Available data:
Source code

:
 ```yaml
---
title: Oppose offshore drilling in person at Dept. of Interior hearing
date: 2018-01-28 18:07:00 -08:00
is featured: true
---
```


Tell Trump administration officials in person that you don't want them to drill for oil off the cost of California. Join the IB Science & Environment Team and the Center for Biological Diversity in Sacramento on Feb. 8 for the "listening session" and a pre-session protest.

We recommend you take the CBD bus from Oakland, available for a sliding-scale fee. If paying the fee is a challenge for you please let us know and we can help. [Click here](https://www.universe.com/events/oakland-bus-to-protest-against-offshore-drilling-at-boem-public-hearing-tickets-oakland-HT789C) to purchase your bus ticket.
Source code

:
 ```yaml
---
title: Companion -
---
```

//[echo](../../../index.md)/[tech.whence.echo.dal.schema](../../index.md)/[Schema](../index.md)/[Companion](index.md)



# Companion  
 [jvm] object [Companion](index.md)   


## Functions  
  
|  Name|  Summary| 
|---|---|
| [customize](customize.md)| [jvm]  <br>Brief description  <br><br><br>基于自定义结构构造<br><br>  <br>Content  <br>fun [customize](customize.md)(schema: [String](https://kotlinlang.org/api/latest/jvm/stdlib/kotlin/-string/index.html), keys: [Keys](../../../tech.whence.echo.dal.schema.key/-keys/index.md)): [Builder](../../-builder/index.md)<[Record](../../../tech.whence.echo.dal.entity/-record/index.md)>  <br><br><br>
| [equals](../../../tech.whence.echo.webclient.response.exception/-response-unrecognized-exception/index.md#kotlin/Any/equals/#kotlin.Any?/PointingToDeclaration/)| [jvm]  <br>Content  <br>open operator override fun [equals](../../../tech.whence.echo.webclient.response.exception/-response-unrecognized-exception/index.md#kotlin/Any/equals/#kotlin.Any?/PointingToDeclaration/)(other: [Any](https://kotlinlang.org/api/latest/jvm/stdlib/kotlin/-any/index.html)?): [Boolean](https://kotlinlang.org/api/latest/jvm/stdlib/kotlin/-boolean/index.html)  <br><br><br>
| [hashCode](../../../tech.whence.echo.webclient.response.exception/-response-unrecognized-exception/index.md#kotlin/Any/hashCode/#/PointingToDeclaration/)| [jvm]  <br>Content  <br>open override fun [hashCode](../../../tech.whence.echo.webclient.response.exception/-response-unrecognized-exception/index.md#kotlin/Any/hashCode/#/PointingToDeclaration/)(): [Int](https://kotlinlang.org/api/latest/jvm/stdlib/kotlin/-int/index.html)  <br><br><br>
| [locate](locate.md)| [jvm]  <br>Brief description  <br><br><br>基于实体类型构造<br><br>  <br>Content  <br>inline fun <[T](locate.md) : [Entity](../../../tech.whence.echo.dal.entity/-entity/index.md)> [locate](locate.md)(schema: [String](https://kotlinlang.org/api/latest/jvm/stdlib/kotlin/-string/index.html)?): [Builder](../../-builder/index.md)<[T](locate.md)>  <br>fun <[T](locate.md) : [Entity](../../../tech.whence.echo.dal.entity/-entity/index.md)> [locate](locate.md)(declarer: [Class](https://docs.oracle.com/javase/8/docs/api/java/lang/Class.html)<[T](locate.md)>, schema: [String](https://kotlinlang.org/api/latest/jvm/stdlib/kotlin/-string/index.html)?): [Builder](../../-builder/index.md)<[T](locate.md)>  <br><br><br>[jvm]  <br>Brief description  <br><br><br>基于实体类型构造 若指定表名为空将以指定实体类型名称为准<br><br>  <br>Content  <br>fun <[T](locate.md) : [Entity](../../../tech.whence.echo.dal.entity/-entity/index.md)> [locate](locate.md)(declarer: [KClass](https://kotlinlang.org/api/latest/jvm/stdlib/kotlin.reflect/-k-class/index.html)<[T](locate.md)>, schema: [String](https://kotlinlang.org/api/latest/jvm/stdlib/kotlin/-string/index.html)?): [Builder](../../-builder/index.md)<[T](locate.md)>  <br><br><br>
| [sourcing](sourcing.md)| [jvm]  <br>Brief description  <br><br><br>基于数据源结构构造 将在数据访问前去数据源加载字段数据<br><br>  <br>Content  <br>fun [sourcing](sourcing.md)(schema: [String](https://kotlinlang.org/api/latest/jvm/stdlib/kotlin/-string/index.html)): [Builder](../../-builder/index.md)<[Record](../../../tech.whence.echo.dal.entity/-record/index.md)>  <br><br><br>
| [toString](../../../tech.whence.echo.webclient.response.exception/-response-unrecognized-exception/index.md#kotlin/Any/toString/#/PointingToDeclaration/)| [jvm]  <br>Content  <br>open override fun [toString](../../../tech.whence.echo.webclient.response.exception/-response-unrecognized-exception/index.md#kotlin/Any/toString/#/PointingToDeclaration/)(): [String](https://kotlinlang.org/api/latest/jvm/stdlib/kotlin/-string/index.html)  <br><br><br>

Exercise goal: Write the material above out in full, exactly as it reads.

Exercise output:
Source code

:
 ```yaml
---
title: Oppose offshore drilling in person at Dept. of Interior hearing
date: 2018-01-28 18:07:00 -08:00
is featured: true
---
```


Tell Trump administration officials in person that you don't want them to drill for oil off the cost of California. Join the IB Science & Environment Team and the Center for Biological Diversity in Sacramento on Feb. 8 for the "listening session" and a pre-session protest.

We recommend you take the CBD bus from Oakland, available for a sliding-scale fee. If paying the fee is a challenge for you please let us know and we can help. [Click here](https://www.universe.com/events/oakland-bus-to-protest-against-offshore-drilling-at-boem-public-hearing-tickets-oakland-HT789C) to purchase your bus ticket.
Source code

:
 ```yaml
---
title: Companion -
---
```

//[echo](../../../index.md)/[tech.whence.echo.dal.schema](../../index.md)/[Schema](../index.md)/[Companion](index.md)



# Companion  
 [jvm] object [Companion](index.md)   


## Functions  
  
|  Name|  Summary| 
|---|---|
| [customize](customize.md)| [jvm]  <br>Brief description  <br><br><br>基于自定义结构构造<br><br>  <br>Content  <br>fun [customize](customize.md)(schema: [String](https://kotlinlang.org/api/latest/jvm/stdlib/kotlin/-string/index.html), keys: [Keys](../../../tech.whence.echo.dal.schema.key/-keys/index.md)): [Builder](../../-builder/index.md)<[Record](../../../tech.whence.echo.dal.entity/-record/index.md)>  <br><br><br>
| [equals](../../../tech.whence.echo.webclient.response.exception/-response-unrecognized-exception/index.md#kotlin/Any/equals/#kotlin.Any?/PointingToDeclaration/)| [jvm]  <br>Content  <br>open operator override fun [equals](../../../tech.whence.echo.webclient.response.exception/-response-unrecognized-exception/index.md#kotlin/Any/equals/#kotlin.Any?/PointingToDeclaration/)(other: [Any](https://kotlinlang.org/api/latest/jvm/stdlib/kotlin/-any/index.html)?): [Boolean](https://kotlinlang.org/api/latest/jvm/stdlib/kotlin/-boolean/index.html)  <br><br><br>
| [hashCode](../../../tech.whence.echo.webclient.response.exception/-response-unrecognized-exception/index.md#kotlin/Any/hashCode/#/PointingToDeclaration/)| [jvm]  <br>Content  <br>open override fun [hashCode](../../../tech.whence.echo.webclient.response.exception/-response-unrecognized-exception/index.md#kotlin/Any/hashCode/#/PointingToDeclaration/)(): [Int](https://kotlinlang.org/api/latest/jvm/stdlib/kotlin/-int/index.html)  <br><br><br>
| [locate](locate.md)| [jvm]  <br>Brief description  <br><br><br>基于实体类型构造<br><br>  <br>Content  <br>inline fun <[T](locate.md) : [Entity](../../../tech.whence.echo.dal.entity/-entity/index.md)> [locate](locate.md)(schema: [String](https://kotlinlang.org/api/latest/jvm/stdlib/kotlin/-string/index.html)?): [Builder](../../-builder/index.md)<[T](locate.md)>  <br>fun <[T](locate.md) : [Entity](../../../tech.whence.echo.dal.entity/-entity/index.md)> [locate](locate.md)(declarer: [Class](https://docs.oracle.com/javase/8/docs/api/java/lang/Class.html)<[T](locate.md)>, schema: [String](https://kotlinlang.org/api/latest/jvm/stdlib/kotlin/-string/index.html)?): [Builder](../../-builder/index.md)<[T](locate.md)>  <br><br><br>[jvm]  <br>Brief description  <br><br><br>基于实体类型构造 若指定表名为空将以指定实体类型名称为准<br><br>  <br>Content  <br>fun <[T](locate.md) : [Entity](../../../tech.whence.echo.dal.entity/-entity/index.md)> [locate](locate.md)(declarer: [KClass](https://kotlinlang.org/api/latest/jvm/stdlib/kotlin.reflect/-k-class/index.html)<[T](locate.md)>, schema: [String](https://kotlinlang.org/api/latest/jvm/stdlib/kotlin/-string/index.html)?): [Builder](../../-builder/index.md)<[T](locate.md)>  <br><br><br>
| [sourcing](sourcing.md)| [jvm]  <br>Brief description  <br><br><br>基于数据源结构构造 将在数据访问前去数据源加载字段数据<br><br>  <br>Content  <br>fun [sourcing](sourcing.md)(schema: [String](https://kotlinlang.org/api/latest/jvm/stdlib/kotlin/-string/index.html)): [Builder](../../-builder/index.md)<[Record](../../../tech.whence.echo.dal.entity/-record/index.md)>  <br><br><br>
| [toString](../../../tech.whence.echo.webclient.response.exception/-response-unrecognized-exception/index.md#kotlin/Any/toString/#/PointingToDeclaration/)| [jvm]  <br>Content  <br>open override fun [toString](../../../tech.whence.echo.webclient.response.exception/-response-unrecognized-exception/index.md#kotlin/Any/toString/#/PointingToDeclaration/)(): [String](https://kotlinlang.org/api/latest/jvm/stdlib/kotlin/-string/index.html)  <br><br><br>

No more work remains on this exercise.